Designer Lucy Sierra’s set is shadowed by a huge, Jenga-style pile of bricks, ready to be knocked over by the cast. It’s a blunt metaphor for Cathy’s life. Owen imbues her with increasingly raw desperation as decades of rocketing rent and dwindling council housing wrench her from where she has grown up.
As Danielle, Cathy’s daughter, Hayley Wareham conveys fear and shame. Director Adrian Jackson’s production is uncompromising. Amy Loughton and Alex Jones play all of the other male and female roles, giving us sceptical council workers, unrelenting landlords and—a rarity—a kind bus driver. The majority of Taylor’s characters are emblematic of society, rather than individualised, but this is a play fiercely focused on the bigger picture.

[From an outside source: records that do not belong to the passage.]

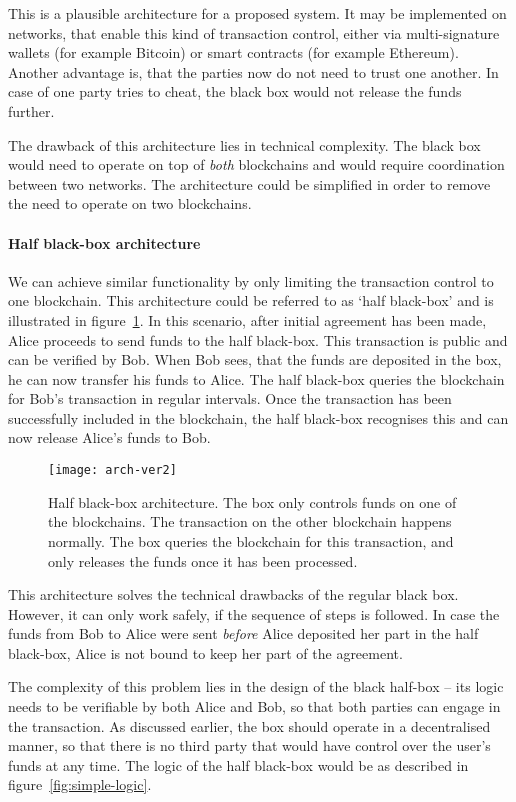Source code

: This is a plausible architecture for a proposed system. It may be implemented on networks, that enable this kind of transaction control, either via multi-signature wallets (for example Bitcoin) or smart contracts (for example Ethereum). Another advantage is, that the parties now do not need to trust one another. In case of one party tries to cheat, the black box would not release the funds further.

The drawback of this architecture lies in technical complexity. The black box would need to operate on top of \textit{both} blockchains and would require coordination between two networks. The architecture could be simplified in order to remove the need to operate on two blockchains.

\paragraph{Half black-box architecture}
We can achieve similar functionality by only limiting the transaction control to one blockchain. This architecture could be referred to as `half black-box' and is illustrated in figure~\ref{fig:arch-ver2}. In this scenario, after initial agreement has been made, Alice proceeds to send funds to the half black-box. This transaction is public and can be verified by Bob. When Bob sees, that the funds are deposited in the box, he can now transfer his funds to Alice. The half black-box queries the blockchain for Bob's transaction in regular intervals. Once the transaction has been successfully included in the blockchain, the half black-box recognises this and can now release Alice's funds to Bob.
% 
\begin{figure}[ht]
    \centering
    \texttt{[image: arch-ver2]}
    \caption{Half black-box architecture. The box only controls funds on one of the blockchains. The transaction on the other blockchain happens normally. The box queries the blockchain for this transaction, and only releases the funds once it has been processed.}
    \label{fig:arch-ver2}
\end{figure}

This architecture solves the technical drawbacks of the regular black box. However, it can only work safely, if the sequence of steps is followed. In case the funds from Bob to Alice were sent \textit{before} Alice deposited her part in the half black-box, Alice is not bound to keep her part of the agreement.

The complexity of this problem lies in the design of the black half-box -- its logic needs to be verifiable by both Alice and Bob, so that both parties can engage in the transaction. As discussed earlier, the box should operate in a decentralised manner, so that there is no third party that would have control over the user's funds at any time. The logic of the half black-box would be as described in figure~\ref{fig:simple-logic}.


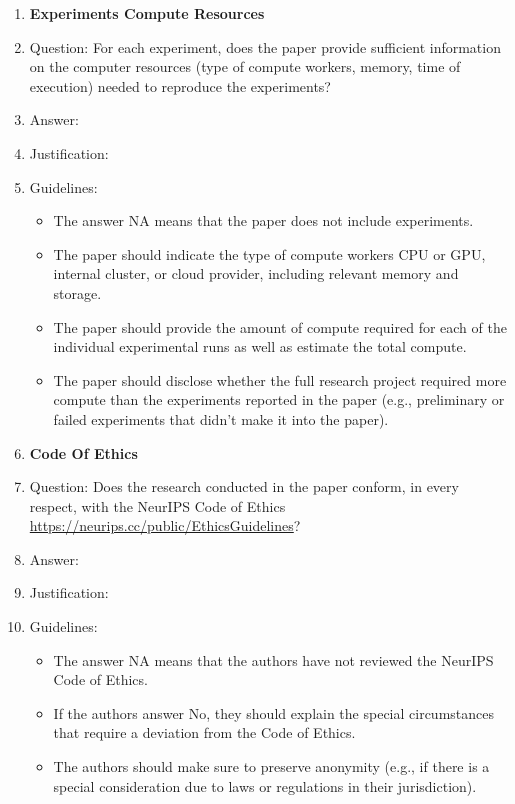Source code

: \documentclass{article} %
\newcounter{ct}
\theoremstyle{definition}
\theoremstyle{remark}
\begin{document}
\begin{enumerate}
\item {\bf Experiments Compute Resources}
    \item[] Question: For each experiment, does the paper provide sufficient information on the computer resources (type of compute workers, memory, time of execution) needed to reproduce the experiments?
    \item[] Answer: \answerTODO{} %
    \item[] Justification: \justificationTODO{}
    \item[] Guidelines:
    \begin{itemize}
        \item The answer NA means that the paper does not include experiments.
        \item The paper should indicate the type of compute workers CPU or GPU, internal cluster, or cloud provider, including relevant memory and storage.
        \item The paper should provide the amount of compute required for each of the individual experimental runs as well as estimate the total compute. 
        \item The paper should disclose whether the full research project required more compute than the experiments reported in the paper (e.g., preliminary or failed experiments that didn't make it into the paper). 
    \end{itemize}
    
\item {\bf Code Of Ethics}
    \item[] Question: Does the research conducted in the paper conform, in every respect, with the NeurIPS Code of Ethics \url{https://neurips.cc/public/EthicsGuidelines}?
    \item[] Answer: \answerTODO{} %
    \item[] Justification: \justificationTODO{}
    \item[] Guidelines:
    \begin{itemize}
        \item The answer NA means that the authors have not reviewed the NeurIPS Code of Ethics.
        \item If the authors answer No, they should explain the special circumstances that require a deviation from the Code of Ethics.
        \item The authors should make sure to preserve anonymity (e.g., if there is a special consideration due to laws or regulations in their jurisdiction).
    \end{itemize}



\end{enumerate}
\end{document}
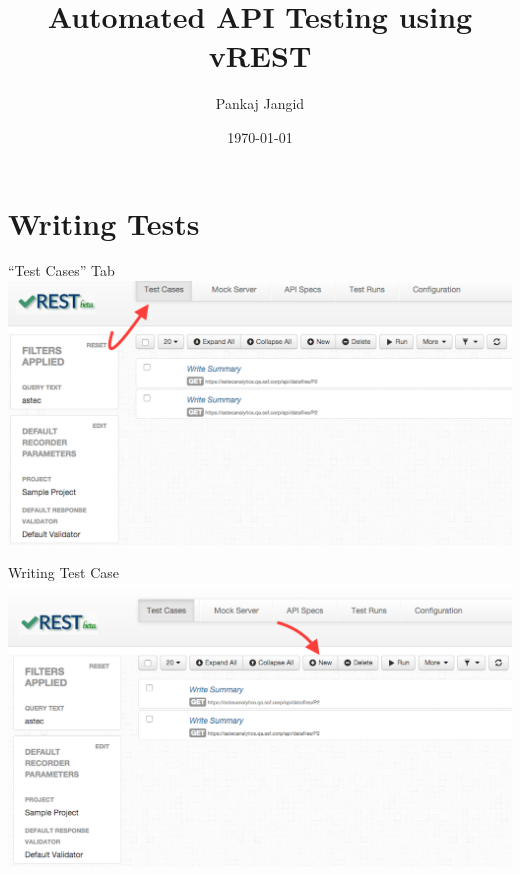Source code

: \documentclass{beamer}
\title[Automated API Testing using vREST]{Automated API Testing using vREST}
\author{Pankaj Jangid}
\institute{Optimizory Technologies Pvt. Ltd.}
\date{\today}
\begin{document}
\begin{frame}
\titlepage
\end{frame}


\section{Writing Tests}
\begin{frame}{``Test Cases'' Tab}
    \includegraphics[scale=0.30]{images/test_cases_tab.PNG}
\end{frame}
\begin{frame}{Writing Test Case}
    \includegraphics[scale=0.30]{images/new_test_case_button.PNG}
\end{frame}
\end{document}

Activist theatre company Cardboard Citizens, who commissioned Cathy, have worked with homeless people to create productions that reflect the devastating effects of government policy and social changes on people’s lives for 25 years. This isn’t polished, perfect theatre. But that really isn’t the point. And what it lays bare feels vital in the aftermath of the Grenfell Tower fire.